[Stored data]
##########

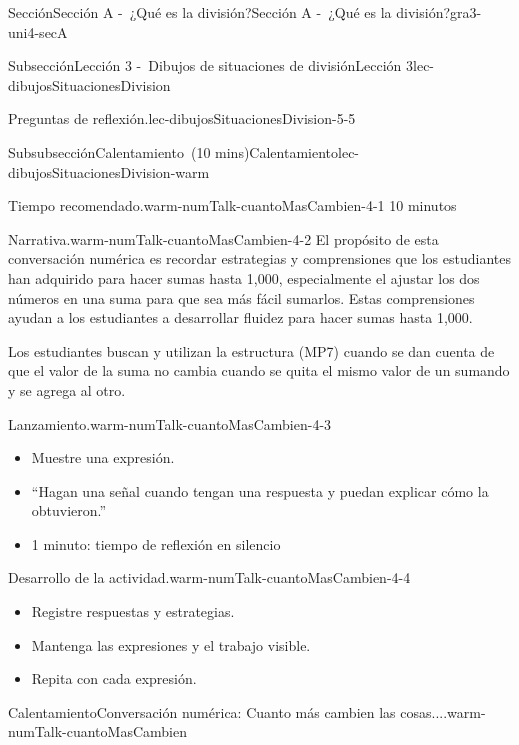 \documentclass[oneside,10pt,]{article}
\begin{document}
\begin{sectionptx}{Sección}{Sección A -~¿Qué es la división?}{}{Sección A -~¿Qué es la división?}{}{}{gra3-uni4-secA}
\begin{subsectionptx}{Subsección}{Lección 3 -~Dibujos de situaciones de división}{}{Lección 3}{}{}{lec-dibujosSituacionesDivision}
\begin{introduction}{}
\begin{paragraphs}{Preguntas de reflexión.}{lec-dibujosSituacionesDivision-5-5}
\end{paragraphs}%
\end{introduction}%
%
%
\typeout{************************************************}
\typeout{************************************************}
%
\begin{subsubsectionptx}{Subsubsección}{Calentamiento~(10 mins)}{}{Calentamiento}{}{}{lec-dibujosSituacionesDivision-warm}
\par
\begin{paragraphs}{Tiempo recomendado.}{warm-numTalk-cuantoMasCambien-4-1}%
10 minutos%
\end{paragraphs}%
\begin{paragraphs}{Narrativa.}{warm-numTalk-cuantoMasCambien-4-2}%
El propósito de esta conversación numérica es recordar estrategias y comprensiones que los estudiantes han adquirido para hacer sumas hasta 1,000, especialmente el ajustar los dos números en una suma para que sea más fácil sumarlos. Estas comprensiones ayudan a los estudiantes a desarrollar fluidez para hacer sumas hasta 1,000.%
\par
Los estudiantes buscan y utilizan la estructura (MP7) cuando se dan cuenta de que el valor de la suma no cambia cuando se quita el mismo valor de un sumando y se agrega al otro.%
\end{paragraphs}%
\begin{paragraphs}{Lanzamiento.}{warm-numTalk-cuantoMasCambien-4-3}%
%
\begin{itemize}[label=\textbullet]
\item{}Muestre una expresión.%
\item{}``Hagan una señal cuando tengan una respuesta y puedan explicar cómo la obtuvieron.''%
\item{}1 minuto: tiempo de reflexión en silencio%
\end{itemize}
\end{paragraphs}%
\begin{paragraphs}{Desarrollo de la actividad.}{warm-numTalk-cuantoMasCambien-4-4}%
%
\begin{itemize}[label=\textbullet]
\item{}Registre respuestas y estrategias.%
\item{}Mantenga las expresiones y el trabajo visible.%
\item{}Repita con cada expresión.%
\end{itemize}
\end{paragraphs}%
\begin{exploration}{Calentamiento}{Conversación numérica: Cuanto más cambien las cosas....}{warm-numTalk-cuantoMasCambien}%

\end{exploration}
\end{subsubsectionptx}
\end{subsectionptx}
\end{sectionptx}
\end{document}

##########

# DESCRIPTION OF THE TASK
Which lines of the data include the string "reflexión"? Find them and copy each one.

# EXERCISE SOLUTION
\begin{paragraphs}{Preguntas de reflexión.}{lec-dibujosSituacionesDivision-5-5}
\item{}1 minuto: tiempo de reflexión en silencio%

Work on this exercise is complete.